HP, the world’s largest PC vendor, officially posted its fourth-quarter financial results Nov. 24. The company had already released preliminary numbers Nov. 18, which took much of the drama out of the release of the official numbers.
In the fourth quarter, HP reported that its revenue for the fourth financial quarter stood at $33.6 billion, an increase of 19 percent from a year ago. HP also reported that the company is expecting earnings of 84 cents a share this quarter, or $1.03 per share when those numbers are adjusted. HP saw earnings of 86 cents a share a year ago. However, HP did report that its net earnings dropped 2 percent year over year from $2.2 billion in 2007 to $2.1 billion this quarter.
While HP’s numbers were a silver lining in the IT market that saw Advanced Micro Devices and Sun Microsystems announce job cuts in the last month, Hurd warned that the company will face a challenging global market in 2009, especially when it comes to PCs.
“We’re guiding conservatively, or I should say conservatively down from where we have been,” said Hurd when asked about the PC market in 2009. “We are trying to be cautious, and we are trying to be thoughtful in the revenue [forecast] we are giving.
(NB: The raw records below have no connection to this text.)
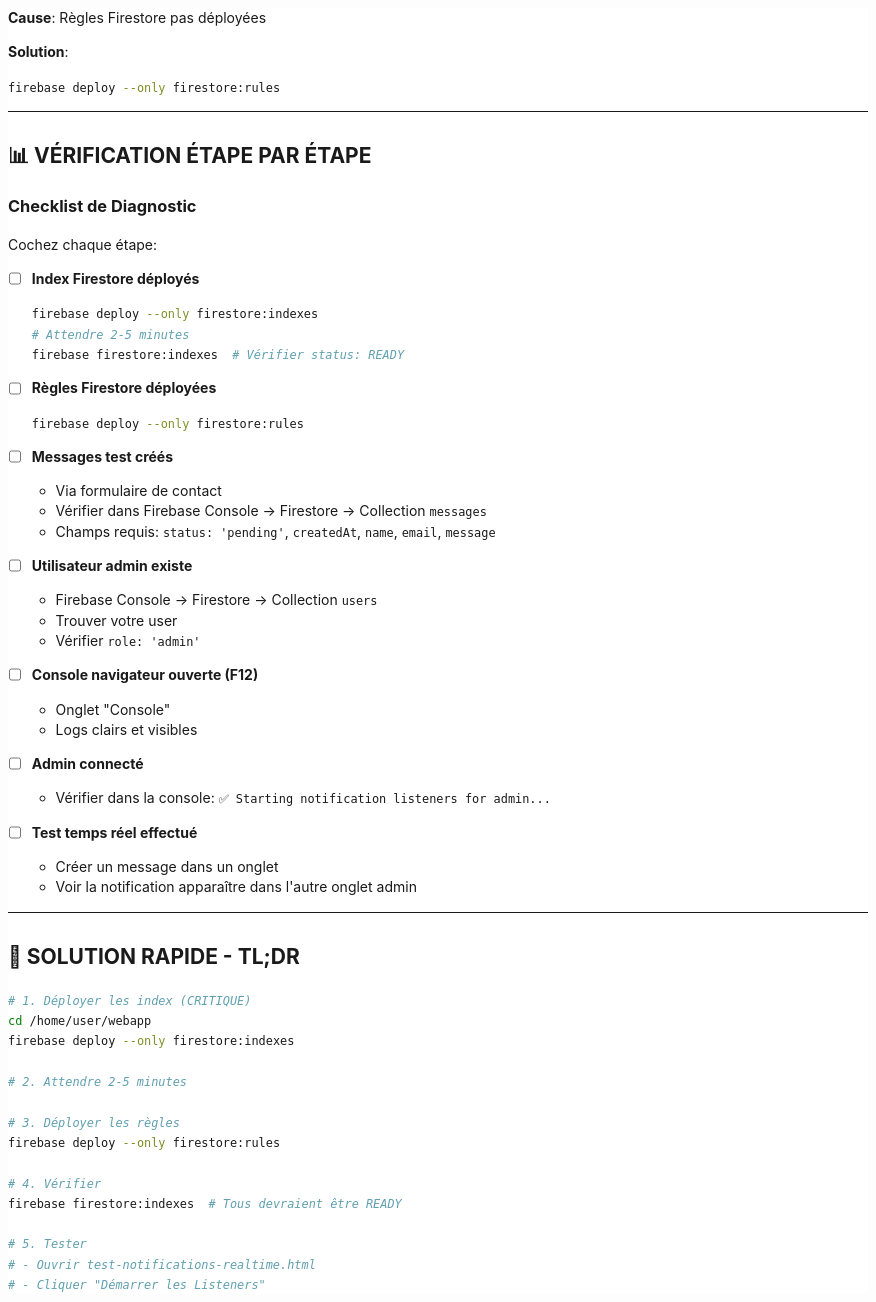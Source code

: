 **Cause**: Règles Firestore pas déployées

**Solution**:
```bash
firebase deploy --only firestore:rules
```

---

## 📊 VÉRIFICATION ÉTAPE PAR ÉTAPE

### Checklist de Diagnostic

Cochez chaque étape:

- [ ] **Index Firestore déployés**
  ```bash
  firebase deploy --only firestore:indexes
  # Attendre 2-5 minutes
  firebase firestore:indexes  # Vérifier status: READY
  ```

- [ ] **Règles Firestore déployées**
  ```bash
  firebase deploy --only firestore:rules
  ```

- [ ] **Messages test créés**
  - Via formulaire de contact
  - Vérifier dans Firebase Console → Firestore → Collection `messages`
  - Champs requis: `status: 'pending'`, `createdAt`, `name`, `email`, `message`

- [ ] **Utilisateur admin existe**
  - Firebase Console → Firestore → Collection `users`
  - Trouver votre user
  - Vérifier `role: 'admin'`

- [ ] **Console navigateur ouverte (F12)**
  - Onglet "Console"
  - Logs clairs et visibles

- [ ] **Admin connecté**
  - Vérifier dans la console: `✅ Starting notification listeners for admin...`

- [ ] **Test temps réel effectué**
  - Créer un message dans un onglet
  - Voir la notification apparaître dans l'autre onglet admin

---

## 🎯 SOLUTION RAPIDE - TL;DR

```bash
# 1. Déployer les index (CRITIQUE)
cd /home/user/webapp
firebase deploy --only firestore:indexes

# 2. Attendre 2-5 minutes

# 3. Déployer les règles
firebase deploy --only firestore:rules

# 4. Vérifier
firebase firestore:indexes  # Tous devraient être READY

# 5. Tester
# - Ouvrir test-notifications-realtime.html
# - Cliquer "Démarrer les Listeners"
```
We think it will be a challenging environment, and we are planning as such.”
Hurd’s concerns about the 2009 PC market reflected a similar outlook that CEO Michael Dell offered just a week before, when his company announced its latest financial results. Michael Dell said his company, the world’s second-largest maker of desktops and notebooks, was taking a “conservative” approach to the PC market in the next year.
Even with those warnings, HP showed that its ability to sell PCs both in the United States and overseas helped the company’s bottom line in an unstable financial environment. During its financial fourth quarter, HP’s PC division watched its revenue increase 10 percent to $11.2 billion and shipments increased 19 percent.
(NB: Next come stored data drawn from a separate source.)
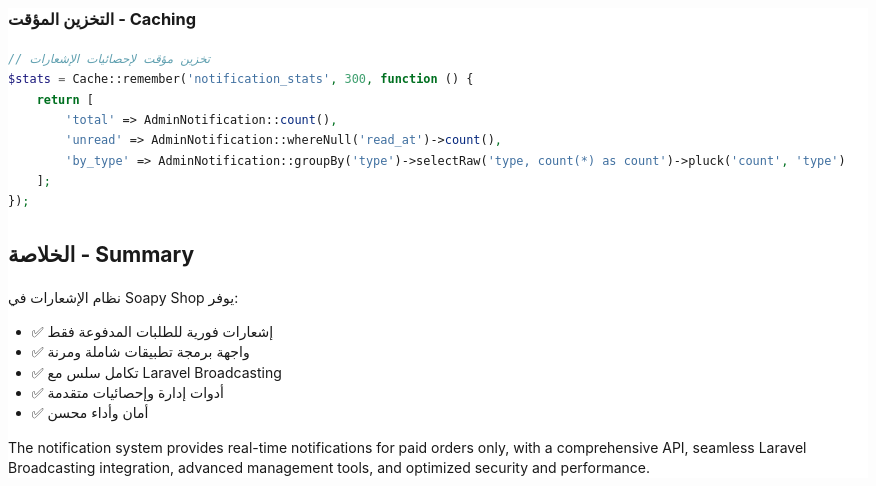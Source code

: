 ### التخزين المؤقت - Caching

```php
// تخزين مؤقت لإحصائيات الإشعارات
$stats = Cache::remember('notification_stats', 300, function () {
    return [
        'total' => AdminNotification::count(),
        'unread' => AdminNotification::whereNull('read_at')->count(),
        'by_type' => AdminNotification::groupBy('type')->selectRaw('type, count(*) as count')->pluck('count', 'type')
    ];
});
```

## الخلاصة - Summary

نظام الإشعارات في Soapy Shop يوفر:

- ✅ إشعارات فورية للطلبات المدفوعة فقط
- ✅ واجهة برمجة تطبيقات شاملة ومرنة
- ✅ تكامل سلس مع Laravel Broadcasting
- ✅ أدوات إدارة وإحصائيات متقدمة
- ✅ أمان وأداء محسن

The notification system provides real-time notifications for paid orders only, with a comprehensive API, seamless Laravel Broadcasting integration, advanced management tools, and optimized security and performance.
While HP’s notebook revenue increased 21 percent, its desktop revenue fell 2 percent. HP also managed to grow its commercial client revenue by 7 percent despite the financial crisis and concerns that enterprises are starting to cut hardware spending.
A lot of HP’s success in the PC market, both in terms of revenue and shipments, comes from overseas sales. In the fourth quarter, HP reported that 68 percent of its revenue comes from outside the United States.
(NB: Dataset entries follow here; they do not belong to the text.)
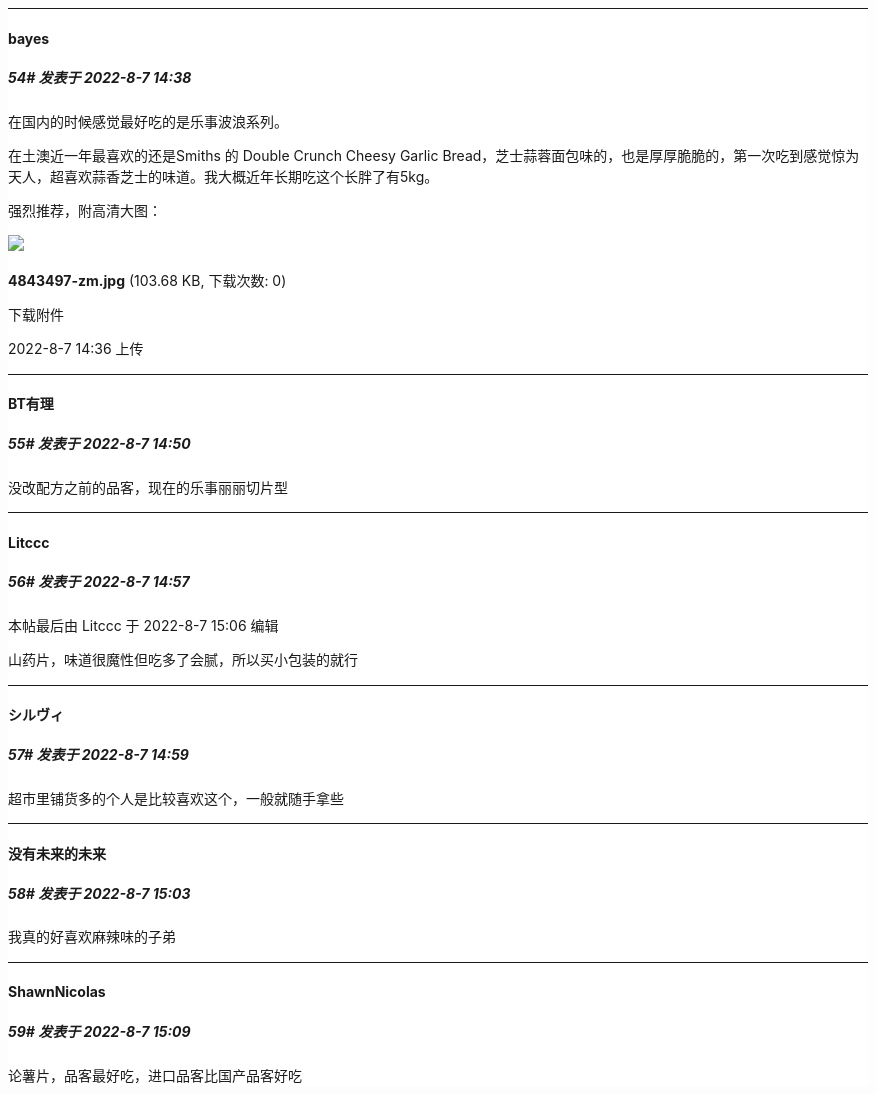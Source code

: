 *****

####  bayes  
##### 54#       发表于 2022-8-7 14:38

在国内的时候感觉最好吃的是乐事波浪系列。

在土澳近一年最喜欢的还是Smiths 的 Double Crunch Cheesy Garlic Bread，芝士蒜蓉面包味的，也是厚厚脆脆的，第一次吃到感觉惊为天人，超喜欢蒜香芝士的味道。我大概近年长期吃这个长胖了有5kg。

强烈推荐，附高清大图：

<img src="https://img.saraba1st.com/forum/202208/07/143610dtwtb4snpevsl2wf.jpg" referrerpolicy="no-referrer">

<strong>4843497-zm.jpg</strong> (103.68 KB, 下载次数: 0)

下载附件

2022-8-7 14:36 上传

*****

####  BT有理  
##### 55#       发表于 2022-8-7 14:50

没改配方之前的品客，现在的乐事丽丽切片型

*****

####  Litccc  
##### 56#       发表于 2022-8-7 14:57

 本帖最后由 Litccc 于 2022-8-7 15:06 编辑 

山药片，味道很魔性但吃多了会腻，所以买小包装的就行

*****

####  シルヴィ  
##### 57#       发表于 2022-8-7 14:59

超市里铺货多的个人是比较喜欢这个，一般就随手拿些

*****

####  没有未来的未来  
##### 58#       发表于 2022-8-7 15:03

我真的好喜欢麻辣味的子弟

*****

####  ShawnNicolas  
##### 59#       发表于 2022-8-7 15:09

论薯片，品客最好吃，进口品客比国产品客好吃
In his comments to reporters, Hurd noted that to continue growing HP’s share of the PC and other IT markets, he will cut some $1 billion in expenses from the company’s budget in the coming year. While Hurd did not offer specifics, HP is expected to cut back on discretionary spending, such as travel, and cut back on hiring. HP already announced that it will shut down for an extra week during the 2008 holiday season.
“There is never a time when we are not looking hard at our costs,” said Hurd.
While HP is best known as a company that specializes in desktops, notebooks, printing and other hardware, Hurd did use the quarterly earnings result to emphasize the company’s push into IT services, especially after the EDS acquisition. In its fourth-quarter results, HP reported that revenue from its IT services division increased 99 percent to $8.6 billion. That number included $3.9 billion in revenue from EDS.